Autre argument en défaveur des séniors : ils ne seraient pas à l'aise avec les outils modernes ? Encore une fois, tout faux ! « Il n'y a aucune raison pour que les collaborateurs aient une aversion plus prononcée pour l'automatisation par exemple que les autres générations ou pour les nouveaux modes de fonctionnement des directions financières. C'est une question de formation, ni plus, ni moins », insiste le directeur de la transformation RH de Mercer. Michel Grigner complète : « J'ai été le promoteur de l'automatisation des process dans mon entreprise. J'ai pu constater que les réticences au changement n'étaient pas liées à l'âge en réalité. Il y a des départs de collaborateurs qui n'adhéraient pas mais ce n'était pas forcément les plus âgés. Là encore, le management est primordial avec un bon accompagnement au changement et une communication renforcée sur le sens de la transformation ».

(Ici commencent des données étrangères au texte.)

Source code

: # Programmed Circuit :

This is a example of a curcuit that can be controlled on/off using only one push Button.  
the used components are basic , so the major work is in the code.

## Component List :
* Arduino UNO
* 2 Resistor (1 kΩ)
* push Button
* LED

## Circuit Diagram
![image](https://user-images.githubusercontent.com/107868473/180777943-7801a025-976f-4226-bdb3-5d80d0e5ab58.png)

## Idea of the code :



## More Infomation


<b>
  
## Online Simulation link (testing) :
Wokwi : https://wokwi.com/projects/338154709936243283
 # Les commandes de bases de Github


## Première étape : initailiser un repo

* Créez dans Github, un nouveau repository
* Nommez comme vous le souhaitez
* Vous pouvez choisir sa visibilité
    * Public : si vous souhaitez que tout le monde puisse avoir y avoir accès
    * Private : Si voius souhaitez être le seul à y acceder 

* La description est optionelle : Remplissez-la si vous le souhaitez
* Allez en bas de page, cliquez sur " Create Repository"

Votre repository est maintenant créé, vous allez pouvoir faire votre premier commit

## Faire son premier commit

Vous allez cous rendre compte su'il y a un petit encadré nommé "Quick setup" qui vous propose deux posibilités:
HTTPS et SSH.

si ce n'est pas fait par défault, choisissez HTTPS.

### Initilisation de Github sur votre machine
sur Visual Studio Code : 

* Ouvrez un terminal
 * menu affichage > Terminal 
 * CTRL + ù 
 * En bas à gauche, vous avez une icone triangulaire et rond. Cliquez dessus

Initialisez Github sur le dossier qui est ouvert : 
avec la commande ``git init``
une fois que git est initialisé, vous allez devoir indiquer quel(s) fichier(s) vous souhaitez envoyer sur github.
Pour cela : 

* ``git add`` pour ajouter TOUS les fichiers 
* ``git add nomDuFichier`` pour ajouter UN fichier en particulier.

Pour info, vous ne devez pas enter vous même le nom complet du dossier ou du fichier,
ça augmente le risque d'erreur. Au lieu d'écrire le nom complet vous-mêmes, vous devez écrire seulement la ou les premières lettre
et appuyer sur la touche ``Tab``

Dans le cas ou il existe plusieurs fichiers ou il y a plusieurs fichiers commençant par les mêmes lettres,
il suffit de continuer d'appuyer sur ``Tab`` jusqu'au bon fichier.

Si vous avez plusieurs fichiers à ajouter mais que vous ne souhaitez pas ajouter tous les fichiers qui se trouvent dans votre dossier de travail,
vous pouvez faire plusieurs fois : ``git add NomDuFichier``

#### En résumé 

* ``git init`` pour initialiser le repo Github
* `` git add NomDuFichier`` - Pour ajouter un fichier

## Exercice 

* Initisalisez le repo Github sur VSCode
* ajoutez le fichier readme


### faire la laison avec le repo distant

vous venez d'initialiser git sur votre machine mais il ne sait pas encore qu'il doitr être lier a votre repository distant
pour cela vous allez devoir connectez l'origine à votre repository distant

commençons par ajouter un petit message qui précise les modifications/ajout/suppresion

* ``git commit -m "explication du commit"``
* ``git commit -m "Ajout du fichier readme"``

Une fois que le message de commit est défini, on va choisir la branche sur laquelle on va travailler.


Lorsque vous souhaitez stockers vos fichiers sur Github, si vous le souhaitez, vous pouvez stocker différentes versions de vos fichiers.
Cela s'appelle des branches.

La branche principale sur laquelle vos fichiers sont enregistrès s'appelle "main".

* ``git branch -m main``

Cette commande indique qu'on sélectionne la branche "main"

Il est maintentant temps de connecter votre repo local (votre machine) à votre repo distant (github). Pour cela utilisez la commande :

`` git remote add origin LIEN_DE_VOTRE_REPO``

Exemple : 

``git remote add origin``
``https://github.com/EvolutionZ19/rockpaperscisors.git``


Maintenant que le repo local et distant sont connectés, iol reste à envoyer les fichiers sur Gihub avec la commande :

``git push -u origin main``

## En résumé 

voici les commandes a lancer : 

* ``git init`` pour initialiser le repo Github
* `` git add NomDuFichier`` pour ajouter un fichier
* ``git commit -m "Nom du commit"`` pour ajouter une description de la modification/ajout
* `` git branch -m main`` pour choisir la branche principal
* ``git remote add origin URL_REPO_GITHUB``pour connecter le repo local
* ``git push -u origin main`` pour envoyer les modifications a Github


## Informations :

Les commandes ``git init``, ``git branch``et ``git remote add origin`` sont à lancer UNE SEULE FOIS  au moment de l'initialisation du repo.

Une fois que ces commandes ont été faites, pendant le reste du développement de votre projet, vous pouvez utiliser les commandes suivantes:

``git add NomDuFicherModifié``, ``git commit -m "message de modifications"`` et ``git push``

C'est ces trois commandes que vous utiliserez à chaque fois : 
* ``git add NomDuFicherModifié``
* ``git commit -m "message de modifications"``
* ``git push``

Maintenir les seniors en poste, moins complexe qu'il n'y parait
Pour conserver le plus longtemps possible dans son équipe les collaborateurs seniors, - une nécessité encore plus criante en période de tensions fortes sur les profils -, il s'agit donc avant tout de travailler en profondeur son management. Mais finalement dans une démarche assez similaire à toutes les catégories d'âge : un management capable de donner un sens au travail de chacun, de lui donner envie de rester dans l'entreprise que le collaborateur ait 25 ans et déjà les yeux tournés vers son prochain employeur ou qu'il en ait 57 et lorgne vers les dispositifs de pré-retraite.
En parallèle, Arnauld Fourniol propose quelques points de vigilance plus particulièrement tournés vers les seniors : « le système du mentorat ou en tout cas de transmission des compétences représente un réel avantage pour le service, tout en valorisant le senior ». Le bien-être au travail, de manière globale, doit être recherché : qu'il s'agisse du cadre de travail lui-même ou de la flexibilité des horaires quand c'est possible. « Il faut investir dans le bien-être au travail, c'est important pour retenir les seniors ».
Le challenge est immense, tant les préjugés sur les seniors sont importants en France et bien moins médiatisés que les discriminations liées au sexe ou à la couleur de peau. Pourtant, le jeu en vaut la chandelle.